The week in tech: Electric vehicles are in the spotlight, and more
Rosalie Wessel
Feb 11, 2022
Automated driving

The week in tech: Electric vehicles are in the spotlight, and more

Rosalie Wessel
Staff writer
Feb 11, 20223 min read
The week in tech: Electric vehicles are in the spotlight, and more
It’s nearly the weekend! It’s been a busy few days, so to close off the end of the workweek, let’s have a look at what the rest of the industry has been toiling away at.

EV fleets are going to need new policies, and soon


The number of electric vehicles (EVs) on the road is increasing, and fast. As of last year, registrations of EVs in the U.K. rose 75%. EVs are becoming more and more mainstream, which has pointed to a number of other issues that have been waiting for their time to shine. Writing for Automotive World, Paul Holland explores the need to take a closer look at company policies regarding compensation for charging electrical vehicles, the need to train drivers on how to use EVs safely and why the industry should begin sharing knowledge about EVs more freely.



Electric vehicles bring down CO2 emissions in the U.K.


The recent surge in EV sales has prompted a decrease in CO2 emissions to the lowest level in new cars sold in the U.K., ever. Despite EVs only making up 12% of U.K. sales in 2021, they’ve still managed to drag pollution levels down due to their zero exhaust emissions. There’s also been an increase in the sales of hybrids, and sales of EVs are expected to continue rising in 2022. Read the Guardian’s full coverage of the falling CO2 emissions here.

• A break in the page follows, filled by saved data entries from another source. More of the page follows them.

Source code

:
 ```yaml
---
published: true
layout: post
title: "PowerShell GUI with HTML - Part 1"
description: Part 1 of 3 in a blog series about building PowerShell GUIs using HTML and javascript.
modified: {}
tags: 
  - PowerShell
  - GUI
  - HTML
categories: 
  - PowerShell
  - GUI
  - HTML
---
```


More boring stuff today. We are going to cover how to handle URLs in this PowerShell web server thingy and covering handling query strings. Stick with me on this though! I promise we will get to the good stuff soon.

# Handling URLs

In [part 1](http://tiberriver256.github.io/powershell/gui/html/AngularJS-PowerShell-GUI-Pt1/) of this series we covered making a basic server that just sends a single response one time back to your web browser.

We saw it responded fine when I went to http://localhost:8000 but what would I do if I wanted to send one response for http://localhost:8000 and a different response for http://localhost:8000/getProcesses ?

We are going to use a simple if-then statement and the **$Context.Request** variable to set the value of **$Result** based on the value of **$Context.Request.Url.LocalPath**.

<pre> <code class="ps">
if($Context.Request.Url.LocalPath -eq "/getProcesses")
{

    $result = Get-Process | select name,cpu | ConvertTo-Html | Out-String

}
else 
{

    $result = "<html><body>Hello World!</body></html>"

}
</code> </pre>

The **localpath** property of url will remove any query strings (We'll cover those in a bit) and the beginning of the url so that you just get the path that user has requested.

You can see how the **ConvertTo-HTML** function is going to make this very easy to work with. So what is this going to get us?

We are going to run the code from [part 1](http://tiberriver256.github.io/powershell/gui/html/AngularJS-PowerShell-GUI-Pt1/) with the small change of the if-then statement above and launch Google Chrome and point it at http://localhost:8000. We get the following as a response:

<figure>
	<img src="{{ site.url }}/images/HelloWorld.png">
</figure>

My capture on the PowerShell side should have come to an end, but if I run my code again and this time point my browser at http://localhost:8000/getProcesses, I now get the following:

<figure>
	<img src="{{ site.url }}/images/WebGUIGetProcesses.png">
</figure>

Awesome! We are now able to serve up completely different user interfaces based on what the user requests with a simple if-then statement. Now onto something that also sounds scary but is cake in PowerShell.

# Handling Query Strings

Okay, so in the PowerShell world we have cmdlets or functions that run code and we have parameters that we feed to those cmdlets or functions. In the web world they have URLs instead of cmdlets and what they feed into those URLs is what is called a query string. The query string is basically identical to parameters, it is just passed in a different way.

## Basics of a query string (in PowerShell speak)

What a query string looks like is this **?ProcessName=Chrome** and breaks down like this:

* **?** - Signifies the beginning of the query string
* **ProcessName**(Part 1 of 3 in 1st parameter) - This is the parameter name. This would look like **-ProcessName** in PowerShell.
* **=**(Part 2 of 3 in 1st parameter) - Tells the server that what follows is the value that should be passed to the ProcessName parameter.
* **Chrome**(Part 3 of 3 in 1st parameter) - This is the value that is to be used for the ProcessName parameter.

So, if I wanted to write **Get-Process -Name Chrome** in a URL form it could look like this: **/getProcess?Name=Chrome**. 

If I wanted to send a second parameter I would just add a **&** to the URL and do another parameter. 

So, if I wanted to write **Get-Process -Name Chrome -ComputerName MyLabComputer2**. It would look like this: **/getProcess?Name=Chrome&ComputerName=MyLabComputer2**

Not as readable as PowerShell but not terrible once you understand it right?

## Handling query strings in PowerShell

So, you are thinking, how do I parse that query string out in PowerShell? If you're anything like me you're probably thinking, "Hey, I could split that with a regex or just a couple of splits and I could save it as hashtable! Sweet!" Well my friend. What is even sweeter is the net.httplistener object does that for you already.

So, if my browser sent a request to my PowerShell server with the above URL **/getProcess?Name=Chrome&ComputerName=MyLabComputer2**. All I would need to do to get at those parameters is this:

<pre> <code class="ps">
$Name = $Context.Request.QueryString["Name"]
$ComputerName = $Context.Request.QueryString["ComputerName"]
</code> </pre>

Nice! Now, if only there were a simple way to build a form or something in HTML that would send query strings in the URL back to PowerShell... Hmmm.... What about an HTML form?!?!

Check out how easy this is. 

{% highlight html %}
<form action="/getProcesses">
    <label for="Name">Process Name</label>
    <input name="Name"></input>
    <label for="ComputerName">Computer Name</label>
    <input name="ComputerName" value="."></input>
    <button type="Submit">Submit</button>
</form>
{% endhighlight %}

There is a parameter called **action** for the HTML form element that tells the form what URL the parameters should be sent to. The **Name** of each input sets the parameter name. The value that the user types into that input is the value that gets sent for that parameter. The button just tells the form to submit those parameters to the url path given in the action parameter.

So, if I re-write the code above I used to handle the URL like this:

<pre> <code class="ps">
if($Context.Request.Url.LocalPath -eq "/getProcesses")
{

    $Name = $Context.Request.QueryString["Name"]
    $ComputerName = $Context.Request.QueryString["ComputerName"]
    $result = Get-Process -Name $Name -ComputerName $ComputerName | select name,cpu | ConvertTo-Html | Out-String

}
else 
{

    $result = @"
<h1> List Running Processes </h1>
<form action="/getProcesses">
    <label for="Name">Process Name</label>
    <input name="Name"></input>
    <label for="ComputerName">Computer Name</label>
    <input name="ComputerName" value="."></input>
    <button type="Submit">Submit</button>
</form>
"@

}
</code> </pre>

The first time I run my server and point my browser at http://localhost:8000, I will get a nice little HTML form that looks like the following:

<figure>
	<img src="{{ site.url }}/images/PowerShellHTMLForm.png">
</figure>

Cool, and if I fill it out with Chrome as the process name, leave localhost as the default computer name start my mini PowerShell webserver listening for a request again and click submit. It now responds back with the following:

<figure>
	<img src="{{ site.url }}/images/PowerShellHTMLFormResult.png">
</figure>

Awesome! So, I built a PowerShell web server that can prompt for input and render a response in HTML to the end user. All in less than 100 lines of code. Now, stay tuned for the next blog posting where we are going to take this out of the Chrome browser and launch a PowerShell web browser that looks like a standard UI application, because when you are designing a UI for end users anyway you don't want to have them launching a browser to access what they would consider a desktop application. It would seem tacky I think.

If you're interested in this kind of thing, you might also be interested in the TomTom Traffic Index, which was published this week.



Critical times ahead for electric cars


EV sales have surged in the US, China and Europe over the past year. There is such strong demand some models are sold out for the next two years. As electric cars are easier and cheaper to maintain, refuel and drive than combustion vehicles, they are becoming more and more attractive amidst the knowledge that climate change is worsening. Writing for The New York Times, Jack Ewing and Neal E. Boudette explore the way the car industry is changing, as well as the risks and benefits of the industry turning towards EVs.



Trained AI beats 95% of human players on Gran Turismo


Who knew that AI would be a better at driving than humans? At least that's the case in the virtual world. Sony has trained an AI called GT Sony to compete in the PlayStation video game, Gran Turismo. The Guardian reports that the company found its AI can outrace 95% of human gamers in 2 days and continued to lower its time throughout the next week. The AI was based on a common technique called reinforcement learning, where it was given information about the game and offered rewards for faster lap times. The success of the AI has added to the debate over driverless cars, and what is the best method for computational control.



Norwegian carmaker cracks 1,000 km of range with its new EV


Norwegian company Fresco Motors has announced the launch of its newest model, the Fresco XL. The car will be able to go 1,000 km on a single charge, thanks to its double stacked battery that sits on its dual motors. The car will be an eight-seater, with the added benefit of its dual motors providing increased grip and traction in icy weather. Want to know more? Ioanna Lykiardopoulou at The Next Web discusses the benefits of this new EV.